[[ INPUT, beginning ]]
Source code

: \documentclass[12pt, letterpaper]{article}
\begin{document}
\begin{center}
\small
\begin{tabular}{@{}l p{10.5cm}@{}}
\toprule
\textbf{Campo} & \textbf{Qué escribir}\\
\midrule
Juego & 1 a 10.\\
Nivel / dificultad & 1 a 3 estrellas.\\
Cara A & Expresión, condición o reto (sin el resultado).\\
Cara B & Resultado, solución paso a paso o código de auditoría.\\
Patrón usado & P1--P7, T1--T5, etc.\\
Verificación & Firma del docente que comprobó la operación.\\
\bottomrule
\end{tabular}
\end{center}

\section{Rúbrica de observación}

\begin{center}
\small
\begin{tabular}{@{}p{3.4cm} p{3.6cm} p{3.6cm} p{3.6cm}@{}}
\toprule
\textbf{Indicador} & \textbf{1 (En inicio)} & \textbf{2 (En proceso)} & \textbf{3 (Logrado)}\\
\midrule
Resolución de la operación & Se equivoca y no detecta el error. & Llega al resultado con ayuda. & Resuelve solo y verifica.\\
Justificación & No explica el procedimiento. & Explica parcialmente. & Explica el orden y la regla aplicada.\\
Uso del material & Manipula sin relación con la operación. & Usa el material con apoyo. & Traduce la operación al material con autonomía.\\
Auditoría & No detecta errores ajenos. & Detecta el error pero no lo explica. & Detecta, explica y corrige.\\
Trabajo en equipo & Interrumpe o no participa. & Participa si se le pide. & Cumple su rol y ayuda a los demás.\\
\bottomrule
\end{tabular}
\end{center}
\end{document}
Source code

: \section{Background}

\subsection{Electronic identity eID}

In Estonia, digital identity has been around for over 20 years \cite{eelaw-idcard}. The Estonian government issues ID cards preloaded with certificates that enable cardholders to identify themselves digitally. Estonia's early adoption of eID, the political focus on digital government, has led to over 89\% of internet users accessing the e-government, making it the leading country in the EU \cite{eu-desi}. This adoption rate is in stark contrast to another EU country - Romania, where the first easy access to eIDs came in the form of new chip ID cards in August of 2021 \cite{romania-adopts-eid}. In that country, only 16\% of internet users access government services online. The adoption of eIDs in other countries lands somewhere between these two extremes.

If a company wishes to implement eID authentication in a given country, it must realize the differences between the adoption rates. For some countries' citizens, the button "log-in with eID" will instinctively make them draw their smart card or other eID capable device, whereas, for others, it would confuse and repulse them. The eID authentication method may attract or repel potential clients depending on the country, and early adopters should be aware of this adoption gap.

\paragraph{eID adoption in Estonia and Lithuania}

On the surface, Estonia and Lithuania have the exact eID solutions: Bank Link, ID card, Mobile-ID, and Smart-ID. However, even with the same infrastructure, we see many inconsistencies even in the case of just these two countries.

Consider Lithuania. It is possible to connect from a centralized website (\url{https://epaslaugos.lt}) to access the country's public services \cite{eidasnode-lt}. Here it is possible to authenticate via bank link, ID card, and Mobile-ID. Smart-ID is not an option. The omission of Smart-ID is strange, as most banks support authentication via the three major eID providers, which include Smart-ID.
[[ INPUT, end ]]
◆ **EXERCISE BRIEF**
Search the entries above for "explica". Return every line that has it.

◆ **ANSWER SPACE**
Justificación & No explica el procedimiento. & Explica parcialmente. & Explica el orden y la regla aplicada.\\
Auditoría & No detecta errores ajenos. & Detecta el error pero no lo explica. & Detecta, explica y corrige.\\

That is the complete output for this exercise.